═════ EXERCISE MATERIAL

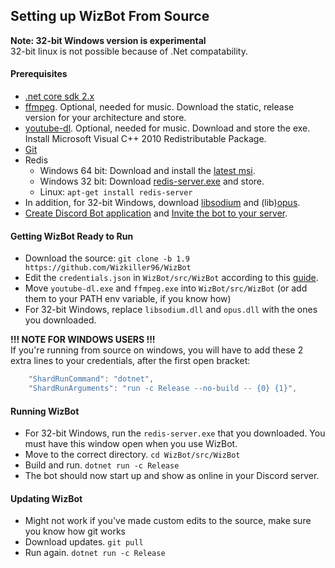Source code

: ## Setting up WizBot From Source

**Note: 32-bit Windows version is experimental**  
32-bit linux is not possible because of .Net compatability.

#### Prerequisites  
- [.net core sdk 2.x][.netcore]  
- [ffmpeg][ffmpeg]. Optional, needed for music. Download the static, release version for your architecture and store.  
- [youtube-dl](http://rg3.github.io/youtube-dl/download.html). Optional, needed for music. Download and store the exe. Install Microsoft Visual C++ 2010 Redistributable Package.  
- [Git][git]  
- Redis  
  - Windows 64 bit: Download and install the [latest msi][redis].  
  - Windows 32 bit: Download [redis-server.exe](https://github.com/Wizkiller96/WizBotFiles/blob/master/x86%20Prereqs/redis-server.exe?raw=true) and store.  
  - Linux: `apt-get install redis-server`  
- In addition, for 32-bit Windows, download [libsodium](https://github.com/MaybeGoogle/WizBotFiles/blob/master/x86%20Prereqs/WizBot_Music/libsodium.dll?raw=true) and (lib)[opus](https://github.com/Wizkiller96/WizBotFiles/blob/master/x86%20Prereqs/WizBot_Music/opus.dll?raw=true).  
- [Create Discord Bot application](http://wizbot.readthedocs.io/en/latest/JSON%20Explanations/#creating-discord-bot-application) and [Invite the bot to your server](http://wizbot.readthedocs.io/en/latest/JSON%20Explanations/#inviting-your-bot-to-your-server).  

#### Getting WizBot Ready to Run  
- Download the source: `git clone -b 1.9 https://github.com/Wizkiller96/WizBot`  
- Edit the `credentials.json` in `WizBot/src/WizBot` according to this [guide](http://wizbot.readthedocs.io/en/latest/JSON%20Explanations/#setting-up-credentialsjson-file).  
- Move `youtube-dl.exe` and `ffmpeg.exe` into `WizBot/src/WizBot` (or add them to your PATH env variable, if you know how) 
- For 32-bit Windows, replace `libsodium.dll` and `opus.dll` with the ones you downloaded.


**!!! NOTE FOR WINDOWS USERS  !!!**  
If you're running from source on windows, you will have to add these 2 extra lines to your credentials, after the first open bracket:
```js
    "ShardRunCommand": "dotnet",
    "ShardRunArguments": "run -c Release --no-build -- {0} {1}",
```

#### Running WizBot  
- For 32-bit Windows, run the `redis-server.exe` that you downloaded. You must have this window open when you use WizBot.  
- Move to the correct directory. `cd WizBot/src/WizBot`  
- Build and run. `dotnet run -c Release`  
- The bot should now start up and show as online in your Discord server.

#### Updating WizBot  
- Might not work if you've made custom edits to the source, make sure you know how git works  
- Download updates. `git pull`  
- Run again. `dotnet run -c Release`

[.netcore]: https://www.microsoft.com/net/download/core#/sdk
[ffmpeg]: http://ffmpeg.zeranoe.com/builds/
[git]: https://git-scm.com/downloads
[redis]: https://github.com/MicrosoftArchive/redis/releases/latest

══════════

> _TASK REQUIREMENTS_: Everything above from the line containing "- For 32-bit Windows, run" through the line containing "- Build and" must be copied exactly. Nothing outside that range belongs in the answer.

> _RESULT OF THE TASK_:
- For 32-bit Windows, run the `redis-server.exe` that you downloaded. You must have this window open when you use WizBot.  
- Move to the correct directory. `cd WizBot/src/WizBot`  
- Build and run. `dotnet run -c Release`  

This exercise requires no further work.